Multi-tasking and working under time pressure can increase the impact of unconscious biases.
What is biased AI?
Biased AI refers to systems that unfairly favour certain outcomes or groups due to factors like biased data or algorithms.
How does Mehrabi et al. (2022) define fairness?
Fairness is “the absence of any prejudice or favouritism toward an individual or group based on their inherent or acquired characteristics.”
What is historical societal bias in AI?
Historical societal bias occurs when AI reflects stereotypes from historical data, such as gendered CEO predictions.
What is labelling bias?
Labelling bias happens when annotator prejudices or cultural influences affect how training data is labelled, leading to skewed AI results.
What is sampling bias?
Sampling bias arises when training data does not represent the real-world population, such as a medical AI trained on younger patients being inaccurate for older ones.
What is data aggregation bias?
Data aggregation bias occurs when models assume a “one-size-fits-all” approach, failing to account for subgroup differences.
How does design bias manifest in AI?
Design bias emerges from design choices like feminized digital assistants that reinforce stereotypes.
What is interaction bias?
Interaction bias arises when user interactions influence AI to adopt and reinforce societal stereotypes.
What are recommended strategies to keep human bias out of AI
- Awareness about Biased AI and understanding of various potential causes for it
- More diverse and interdisciplinary teams developing AI
- Integration of technical bias detection strategies in AI development
- Bias impact statements as a self-regulatory practice of AI creators/companies
- Ethical governance standards
How can diversity in development teams mitigate bias?

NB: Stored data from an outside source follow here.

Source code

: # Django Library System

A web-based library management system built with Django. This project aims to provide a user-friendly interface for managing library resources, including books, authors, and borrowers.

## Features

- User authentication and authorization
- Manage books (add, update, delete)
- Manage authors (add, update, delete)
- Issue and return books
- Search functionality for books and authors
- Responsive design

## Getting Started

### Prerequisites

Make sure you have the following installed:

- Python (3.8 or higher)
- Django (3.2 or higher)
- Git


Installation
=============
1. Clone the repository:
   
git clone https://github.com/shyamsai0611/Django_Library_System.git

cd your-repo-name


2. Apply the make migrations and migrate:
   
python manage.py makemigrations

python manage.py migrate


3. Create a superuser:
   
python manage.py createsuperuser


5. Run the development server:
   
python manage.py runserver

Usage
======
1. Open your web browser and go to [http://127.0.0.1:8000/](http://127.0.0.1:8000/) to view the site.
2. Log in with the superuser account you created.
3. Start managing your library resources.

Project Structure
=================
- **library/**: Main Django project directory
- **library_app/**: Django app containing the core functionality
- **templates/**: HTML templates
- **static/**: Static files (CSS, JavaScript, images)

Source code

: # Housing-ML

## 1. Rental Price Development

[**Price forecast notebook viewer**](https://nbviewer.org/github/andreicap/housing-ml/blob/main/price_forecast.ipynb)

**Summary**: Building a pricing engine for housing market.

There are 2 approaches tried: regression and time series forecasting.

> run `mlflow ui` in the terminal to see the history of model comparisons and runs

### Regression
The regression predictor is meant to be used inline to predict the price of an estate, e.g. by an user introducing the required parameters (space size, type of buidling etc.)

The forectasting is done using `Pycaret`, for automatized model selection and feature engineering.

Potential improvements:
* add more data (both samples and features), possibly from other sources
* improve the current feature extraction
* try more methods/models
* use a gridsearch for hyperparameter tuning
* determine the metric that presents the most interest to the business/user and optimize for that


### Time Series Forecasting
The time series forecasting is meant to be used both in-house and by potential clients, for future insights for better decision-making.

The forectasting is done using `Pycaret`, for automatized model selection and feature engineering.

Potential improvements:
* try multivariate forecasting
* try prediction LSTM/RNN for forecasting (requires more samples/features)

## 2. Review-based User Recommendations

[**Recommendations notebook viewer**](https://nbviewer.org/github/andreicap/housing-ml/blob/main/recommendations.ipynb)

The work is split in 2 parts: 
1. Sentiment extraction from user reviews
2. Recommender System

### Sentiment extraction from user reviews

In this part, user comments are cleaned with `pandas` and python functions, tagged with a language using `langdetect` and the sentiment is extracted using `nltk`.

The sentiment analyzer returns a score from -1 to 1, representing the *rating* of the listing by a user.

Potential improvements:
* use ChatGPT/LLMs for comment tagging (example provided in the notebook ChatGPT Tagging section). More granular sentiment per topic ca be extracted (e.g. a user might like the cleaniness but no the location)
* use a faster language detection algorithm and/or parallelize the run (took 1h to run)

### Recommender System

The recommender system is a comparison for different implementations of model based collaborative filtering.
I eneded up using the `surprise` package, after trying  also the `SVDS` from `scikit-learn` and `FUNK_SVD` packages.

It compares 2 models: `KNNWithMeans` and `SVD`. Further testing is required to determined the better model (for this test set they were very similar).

Diverse teams bring varied perspectives, helping identify and reduce bias during AI development.
What is the purpose of bias detection strategies in AI?
Bias detection strategies identify and address potential sources of bias in data, algorithms, and interactions.
What is a bias impact statement?
A bias impact statement is a self-regulatory practice where AI developers assess and document the potential impacts of bias in their systems.